The most important step in the management of dermatophytosis of glabrous skin in children is the identification and treatment of the primary source of infection. Adherence to general measures like avoidance of wearing of synthetic clothes and sharing of fomites, in addition to maintenance of good personal hygiene, plays a pivotal role in ensuring the clearance of dermatophytes, and prevention of recurrence. Lifestyle modification and weight reduction should be advised for obese children. Application of topical corticosteroids should be stopped. Monotherapy with topical antifungals is useful in the treatment of localized naïve tinea. Application of emollients facilitates the repair of barrier dysfunction and provides good relief of symptoms. Extensive naïve tinea, chronic, recurrent, and steroid modified tinea need to be treated with combination of topical and systemic antifungals, following the “Rule of Two” for the topical application. This rule refers to the recommendation of application of topical antifungals twice daily (except bifonazole and luliconazole), for 2 cm beyond the margin of the lesion, continued for two weeks beyond clinical resolution. In children aged below two years, fluconazole is a safe option, while in those above two years of age, griseofulvin, terbinafine or itraconazole may also be used. Longer duration of treatment than that is mentioned in the standard regimens, may be necessary in children with chronic/steroid modified/recalcitrant dermatophytosis, based on the clinical response. Antihistamines may be continued depending on the presence of itching.

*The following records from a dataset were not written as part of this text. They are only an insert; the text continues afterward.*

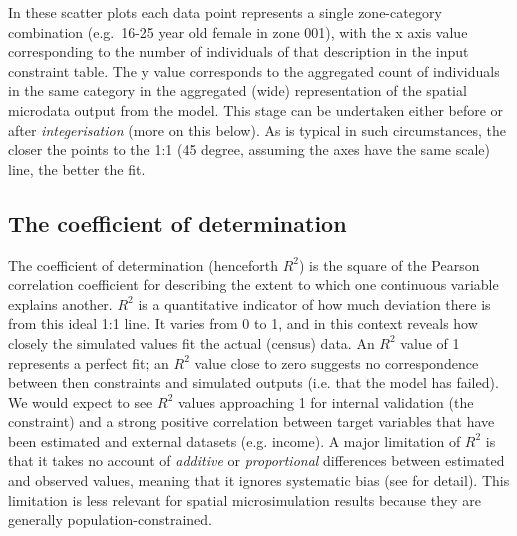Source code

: \documentclass[a4paper,10pt]{article}
\begin{document}
In these scatter plots each data point represents a single zone-category
combination (e.g.~16-25 year old female in zone 001), with the x axis value corresponding
to the number of individuals of that description in the input constraint table.
The y value corresponds to the
aggregated count of individuals in the same category in the aggregated
(wide) representation of the spatial microdata output from the model. %
This stage can be undertaken either before or after \emph{integerisation}
(more on this below).
As is typical in such circumstances,
the closer the points to the
1:1 (45 degree, assuming the axes have the same scale) line, the better the fit.

\subsection{The coefficient of determination}
The coefficient of determination (henceforth $R^2$) is the
square of the Pearson correlation coefficient for describing the
extent to which one continuous variable explains another.
$R^2$ is a quantitative
indicator of how much deviation there is from this ideal
1:1 line. It varies from 0 to 1,
and in this context reveals how closely the
simulated values fit the actual (census) data.
An $R^2$ value of 1 represents a perfect fit; an $R^2$ value
close to zero suggests no correspondence
between then constraints and simulated outputs (i.e. that the model has failed).
We would expect to see $R^2$ values approaching 1 for
internal validation (the constraint) and a strong
positive correlation between target variables that have been estimated and
external datasets (e.g. income). A major limitation of $R^2$ is that
it takes no account of \emph{additive} or \emph{proportional} differences
between estimated and observed values, meaning that it ignores systematic
bias (see \citealp{Legates1999GOF} for detail).
This limitation is less relevant for spatial microsimulation results
because they are generally population-constrained.

\end{document}
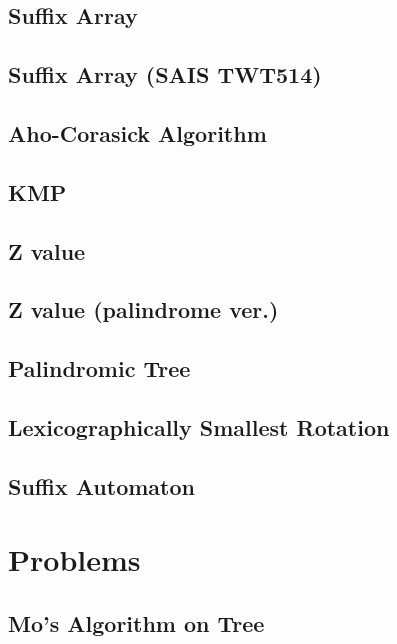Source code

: \documentclass[a4paper,10pt,twocolumn,oneside]{article}
\begin{document}
\subsection{Suffix Array}

\subsection{Suffix Array (SAIS TWT514)}

\subsection{Aho-Corasick Algorithm}

\subsection{KMP}

\subsection{Z value}

\subsection{Z value (palindrome ver.)}

\subsection{Palindromic Tree}

\subsection{Lexicographically Smallest Rotation}

\subsection{Suffix Automaton}


\section{Problems}
\subsection{Mo's Algorithm on Tree}

\end{document}
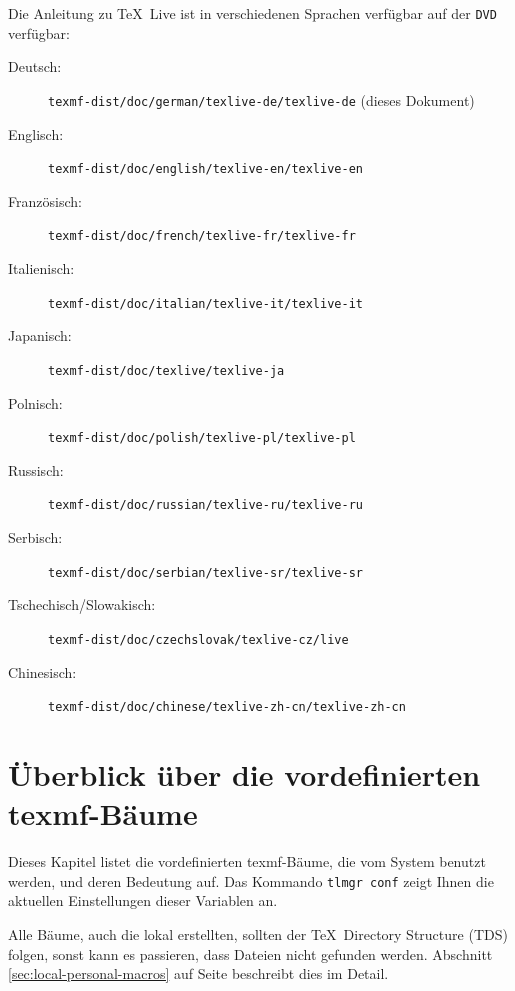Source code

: \documentclass[12pt,ngerman,a4paper,fullparskip]{report}
\newcommand{\TL}{\TeX\ Live\xspace}
\newcommand{\acro}[1]{\texttt{#1}}
\newcommand{\OnCD}[1]{\texttt{#1}}
\providecommand*{\DVD}{\acro{DVD}\xspace}
\begin{document}
Die Anleitung zu \TL ist in verschiedenen Sprachen verfügbar auf der \DVD verfügbar:
\begin{description}
\item[Deutsch:]                \OnCD{texmf-dist/doc/german/texlive-de/texlive-de} (dieses Dokument)
\item[Englisch:]               \OnCD{texmf-dist/doc/english/texlive-en/texlive-en}
\item[Französisch:]            \OnCD{texmf-dist/doc/french/texlive-fr/texlive-fr}
\item[Italienisch:]              \OnCD{texmf-dist/doc/italian/texlive-it/texlive-it}
\item[Japanisch:]  					\OnCD{texmf-dist/doc/texlive/texlive-ja}
\item[Polnisch:]               \OnCD{texmf-dist/doc/polish/texlive-pl/texlive-pl}
\item[Russisch:]               \OnCD{texmf-dist/doc/russian/texlive-ru/texlive-ru}
\item[Serbisch:]               \OnCD{texmf-dist/doc/serbian/texlive-sr/texlive-sr}
\item[Tschechisch/Slowakisch:] \OnCD{texmf-dist/doc/czechslovak/texlive-cz/live}
\item[Chinesisch:]             \OnCD{texmf-dist/doc/chinese/texlive-zh-cn/texlive-zh-cn}
\end{description}

\section{Überblick über die vordefinierten texmf-Bäume}\label{sec:texmftrees}

Dieses Kapitel listet die vordefinierten texmf-Bäume, die vom System benutzt
werden, und deren Bedeutung auf. Das Kommando \texttt{tlmgr~conf}
zeigt Ihnen die aktuellen Einstellungen dieser Variablen an.

Alle Bäume, auch die lokal erstellten, sollten der \TeX\ Directory Structure (TDS) folgen, sonst kann es passieren, dass Dateien nicht gefunden werden. Abschnitt \ref{sec:local-personal-macros} auf Seite \pageref{sec:local-personal-macros} beschreibt dies im Detail.
\end{document}
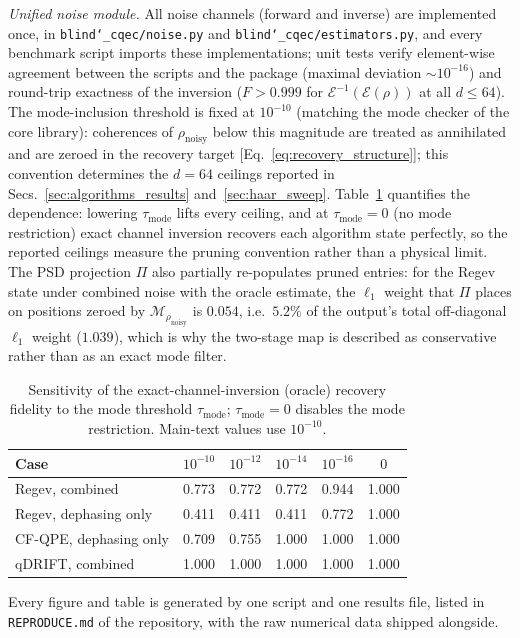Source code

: \documentclass[pra,twocolumn,superscriptaddress,longbibliography,floatfix,nofootinbib]{revtex4-2}
\newcommand{\EE}{\mathcal{E}}
\newcommand{\rhon}{\rho_\mathrm{noisy}}
\begin{document}
\emph{Unified noise module.}
All noise channels (forward and inverse) are implemented once, in \texttt{blind\char`\_cqec/noise.py} and \texttt{blind\char`\_cqec/estimators.py}, and every benchmark script imports these implementations; unit tests verify element-wise agreement between the scripts and the package (maximal deviation $\sim 10^{-16}$) and round-trip exactness of the inversion ($F > 0.999$ for $\EE^{-1}(\EE(\rho))$ at all $d \leq 64$).
The mode-inclusion threshold is fixed at $10^{-10}$ (matching the mode checker of the core library): coherences of $\rhon$ below this magnitude are treated as annihilated and are zeroed in the recovery target [Eq.~\eqref{eq:recovery_structure}]; this convention determines the $d = 64$ ceilings reported in Secs.~\ref{sec:algorithms_results} and~\ref{sec:haar_sweep}.
Table~\ref{tab:tau_sensitivity} quantifies the dependence: lowering $\tau_\mathrm{mode}$ lifts every ceiling, and at $\tau_\mathrm{mode} = 0$ (no mode restriction) exact channel inversion recovers each algorithm state perfectly, so the reported ceilings measure the pruning convention rather than a physical limit.
The PSD projection $\Pi$ also partially re-populates pruned entries: for the Regev state under combined noise with the oracle estimate, the $\ell_1$ weight that $\Pi$ places on positions zeroed by $\mathcal{M}_{\rhon}$ is $0.054$, i.e.\ $5.2\%$ of the output's total off-diagonal $\ell_1$ weight ($1.039$), which is why the two-stage map is described as conservative rather than as an exact mode filter.

\begin{table}[!tb]
\caption{Sensitivity of the exact-channel-inversion (oracle) recovery fidelity to the mode threshold $\tau_\mathrm{mode}$; $\tau_\mathrm{mode} = 0$ disables the mode restriction. Main-text values use $10^{-10}$.}
\label{tab:tau_sensitivity}
\begin{tabular}{lccccc}
Case & $10^{-10}$ & $10^{-12}$ & $10^{-14}$ & $10^{-16}$ & $0$ \\
\hline
Regev, combined            & 0.773 & 0.772 & 0.772 & 0.944 & 1.000 \\
Regev, dephasing only      & 0.411 & 0.411 & 0.411 & 0.772 & 1.000 \\
CF-QPE, dephasing only     & 0.709 & 0.755 & 1.000 & 1.000 & 1.000 \\
qDRIFT, combined           & 1.000 & 1.000 & 1.000 & 1.000 & 1.000 \\
\end{tabular}
\end{table}
Every figure and table is generated by one script and one results file, listed in \texttt{REPRODUCE.md} of the repository, with the raw numerical data shipped alongside.
\end{document}
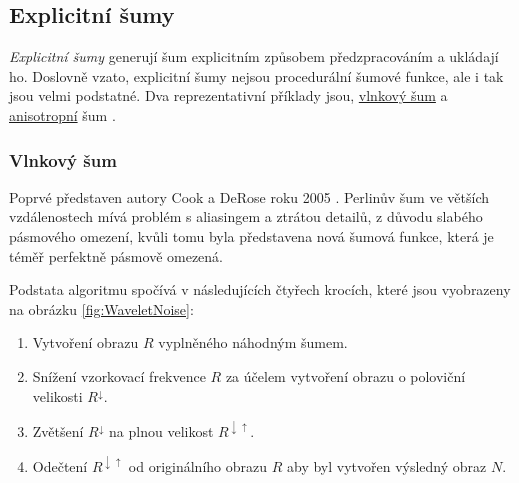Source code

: \subsection{Explicitní šumy}
\label{ExplicitNoises}
\textit{Explicitní šumy} generují šum explicitním způsobem předzpracováním a ukládají ho. Doslovně vzato, explicitní šumy nejsou procedurální šumové funkce, ale i tak jsou velmi podstatné. Dva reprezentativní příklady jsou, \hyperref[WaveletNoise]{vlnkový šum} a \hyperref[AnisotropNoise]{anisotropní} šum \cite{Lagae10}.

\subsubsection{Vlnkový šum}
\label{WaveletNoise}
Poprvé představen autory Cook a DeRose roku 2005 \cite{Cook05}. Perlinův šum ve větších vzdálenostech mívá problém s aliasingem a ztrátou detailů, z důvodu slabého pásmového omezení, kvůli tomu byla představena nová šumová funkce, která je téměř perfektně pásmově omezená.

Podstata algoritmu spočívá v následujících čtyřech krocích, které jsou vyobrazeny na obrázku \ref{fig:WaveletNoise}:

\begin{enumerate}
	\item Vytvoření obrazu $R$ vyplněného náhodným šumem.
	\item Snížení vzorkovací frekvence $R$ za účelem vytvoření obrazu o poloviční velikosti $R^\downarrow$.
	\item Zvětšení $R^\downarrow$ na plnou velikost $R^{\downarrow\uparrow}$.
	\item Odečtení $R^{\downarrow\uparrow}$ od originálního obrazu $R$ aby byl vytvořen výsledný obraz $N$.
\end{enumerate}

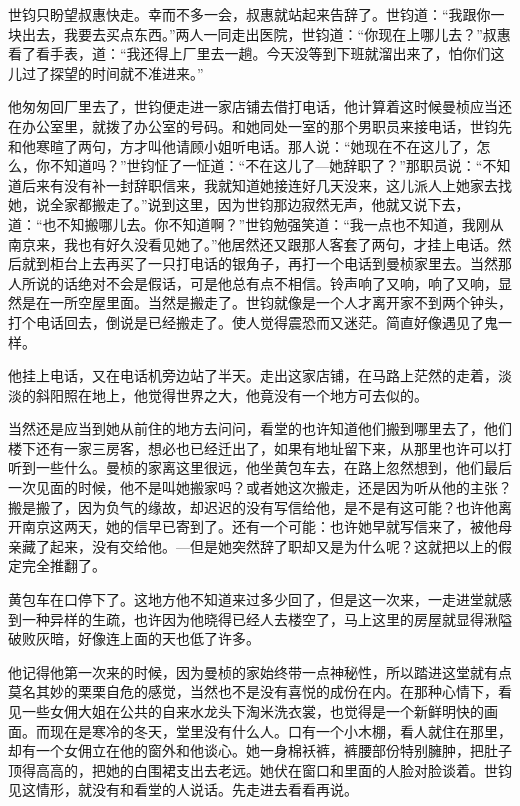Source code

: \par 世钧只盼望叔惠快走。幸而不多一会，叔惠就站起来告辞了。世钧道：“我跟你一块出去，我要去买点东西。”两人一同走出医院，世钧道：“你现在上哪儿去？”叔惠看了看手表，道：“我还得上厂里去一趟。今天没等到下班就溜出来了，怕你们这儿过了探望的时间就不准进来。”
\par 他匆匆回厂里去了，世钧便走进一家店铺去借打电话，他计算着这时候曼桢应当还在办公室里，就拨了办公室的号码。和她同处一室的那个男职员来接电话，世钧先和他寒暄了两句，方才叫他请顾小姐听电话。那人说：“她现在不在这儿了，怎么，你不知道吗？”世钧怔了一怔道：“不在这儿了—她辞职了？”那职员说：“不知道后来有没有补一封辞职信来，我就知道她接连好几天没来，这儿派人上她家去找她，说全家都搬走了。”说到这里，因为世钧那边寂然无声，他就又说下去，道：“也不知搬哪儿去。你不知道啊？”世钧勉强笑道：“我一点也不知道，我刚从南京来，我也有好久没看见她了。”他居然还又跟那人客套了两句，才挂上电话。然后就到柜台上去再买了一只打电话的银角子，再打一个电话到曼桢家里去。当然那人所说的话绝对不会是假话，可是他总有点不相信。铃声响了又响，响了又响，显然是在一所空屋里面。当然是搬走了。世钧就像是一个人才离开家不到两个钟头，打个电话回去，倒说是已经搬走了。使人觉得震恐而又迷茫。简直好像遇见了鬼一样。
\par 他挂上电话，又在电话机旁边站了半天。走出这家店铺，在马路上茫然的走着，淡淡的斜阳照在地上，他觉得世界之大，他竟没有一个地方可去似的。
\par 当然还是应当到她从前住的地方去问问，看堂的也许知道他们搬到哪里去了，他们楼下还有一家三房客，想必也已经迁出了，如果有地址留下来，从那里也许可以打听到一些什么。曼桢的家离这里很远，他坐黄包车去，在路上忽然想到，他们最后一次见面的时候，他不是叫她搬家吗？或者她这次搬走，还是因为听从他的主张？搬是搬了，因为负气的缘故，却迟迟的没有写信给他，是不是有这可能？也许他离开南京这两天，她的信早已寄到了。还有一个可能：也许她早就写信来了，被他母亲藏了起来，没有交给他。—但是她突然辞了职却又是为什么呢？这就把以上的假定完全推翻了。
\par 黄包车在口停下了。这地方他不知道来过多少回了，但是这一次来，一走进堂就感到一种异样的生疏，也许因为他晓得已经人去楼空了，马上这里的房屋就显得湫隘破败灰暗，好像连上面的天也低了许多。
\par 他记得他第一次来的时候，因为曼桢的家始终带一点神秘性，所以踏进这堂就有点莫名其妙的栗栗自危的感觉，当然也不是没有喜悦的成份在内。在那种心情下，看见一些女佣大姐在公共的自来水龙头下淘米洗衣裳，也觉得是一个新鲜明快的画面。而现在是寒冷的冬天，堂里没有什么人。口有一个小木棚，看人就住在那里，却有一个女佣立在他的窗外和他谈心。她一身棉袄裤，裤腰部份特别臃肿，把肚子顶得高高的，把她的白围裙支出去老远。她伏在窗口和里面的人脸对脸谈着。世钧见这情形，就没有和看堂的人说话。先走进去看看再说。
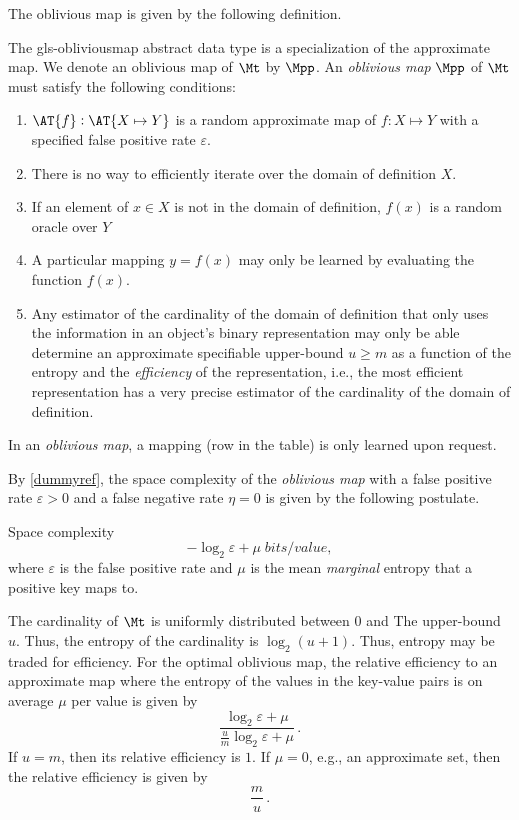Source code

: \documentclass{article}
\begin{document}
The oblivious map is given by the following definition.
\begin{definition}
The \gls{gls-obliviousmap} abstract data type is a specialization of the approximate map. We denote an oblivious map of $\Mt$ by $\Mpp$. An \emph{oblivious map} $\Mpp$ of $\Mt$ must satisfy the following conditions:
\begin{enumerate}
    \item $\AT{f} : \AT{X \mapsto Y}$ is a random approximate map of $f : X \mapsto Y$ with a specified false positive rate $\varepsilon$.
    \item There is no way to efficiently iterate over the domain of definition $X$.
    \item If an element of $x \in X$ is not in the domain of definition, $f(x)$ is a random oracle over $Y$
    \item A particular mapping $y = f(x)$ may only be learned by evaluating the function $f(x)$.
    \item Any estimator of the cardinality of the domain of definition that only uses the information in an object's binary representation may only be able determine an approximate specifiable upper-bound $u \geq m$ as a function of the entropy and the \emph{efficiency} of the representation, i.e., the most efficient representation has a very precise estimator of the cardinality of the domain of definition.
\end{enumerate}
\end{definition}
In an \emph{oblivious map}, a mapping (row in the table) is only learned upon request.

By \cref{dummyref}, the space complexity of the \emph{oblivious map} with a false positive rate $\varepsilon > 0$ and a false negative rate $\eta = 0$ is given by the following postulate.
\begin{postulate}
Space complexity
\begin{equation}
    -\log_2 \varepsilon + \mu \; \si{bits \per value},
\end{equation}
where $\varepsilon$ is the false positive rate and $\mu$ is the mean \emph{marginal} entropy that a positive key maps to.
\end{postulate}

The cardinality of $\Mt$ is uniformly distributed between $0$ and The upper-bound $u$. Thus, the entropy of the cardinality is $\log_2(u+1)$. Thus, entropy may be traded for efficiency. For the optimal oblivious map, the relative efficiency to an approximate map where the entropy of the values in the key-value pairs is on average $\mu$ per value is given by
\begin{equation}
    \frac{\log_2 \varepsilon + \mu}{\frac{u}{m}\log_2 \varepsilon + \mu}\,.
\end{equation}
If $u = m$, then its relative efficiency is $1$. If $\mu = 0$, e.g., an approximate set, then the relative efficiency is given by
\begin{equation}
    \frac{m}{u}\,.
\end{equation}
\end{document}
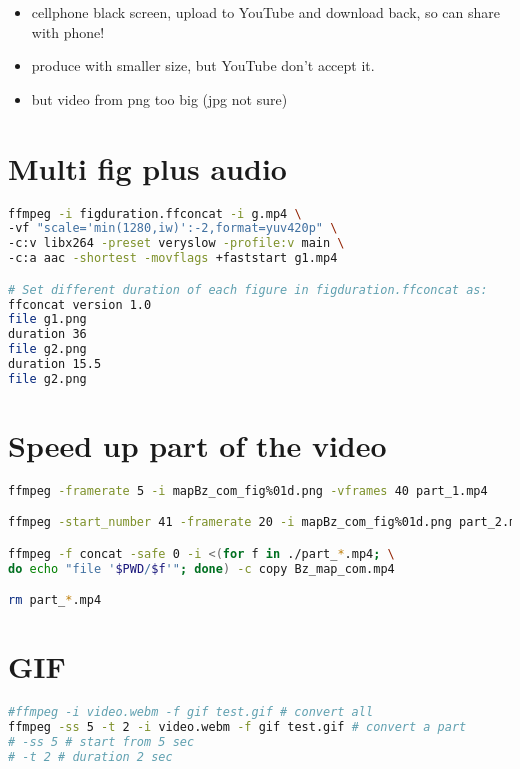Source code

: \begin{itemize}
\item {} cellphone black screen, upload to YouTube and download back, so can share with phone!
\item {} produce with smaller size, but YouTube don't accept it.
\item {} but video from png too big (jpg not sure)
\end{itemize}


\section{Multi fig plus audio}

\begin{lstlisting}[language=bash, caption={Multi fig plus audio}]
ffmpeg -i figduration.ffconcat -i g.mp4 \
-vf "scale='min(1280,iw)':-2,format=yuv420p" \
-c:v libx264 -preset veryslow -profile:v main \
-c:a aac -shortest -movflags +faststart g1.mp4

# Set different duration of each figure in figduration.ffconcat as:
ffconcat version 1.0
file g1.png
duration 36
file g2.png
duration 15.5
file g2.png
\end{lstlisting}


\section{Speed up part of the video}

\begin{lstlisting}[language=bash, caption={Speed up a fraction of the video}]
ffmpeg -framerate 5 -i mapBz_com_fig%01d.png -vframes 40 part_1.mp4

ffmpeg -start_number 41 -framerate 20 -i mapBz_com_fig%01d.png part_2.mp4

ffmpeg -f concat -safe 0 -i <(for f in ./part_*.mp4; \
do echo "file '$PWD/$f'"; done) -c copy Bz_map_com.mp4

rm part_*.mp4
\end{lstlisting}


\section{GIF}

\begin{lstlisting}[language=bash, caption={convert video to GIF}]
#ffmpeg -i video.webm -f gif test.gif # convert all
ffmpeg -ss 5 -t 2 -i video.webm -f gif test.gif # convert a part
# -ss 5 # start from 5 sec
# -t 2 # duration 2 sec
\end{lstlisting}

This changing scenario of pediatric dermatophytosis is a cause of major concern, as this infection interferes with the quality of life of school and college students, resulting in absenteeism and negative impact on academics. Infection of multiple family members causes remarkable financial burden, leading to incomplete treatment. We, from IADVL could collaborate with the Indian associations of pediatrics (IAP) and medicine (IMA) to spread the strong message against the use of TCS in dermatophytosis, and put an end to the tinea menace. It is also the need of the hour to organize community health education programs to create an awareness among the pharmacists and public regarding the abuse and hazards of corticosteroids.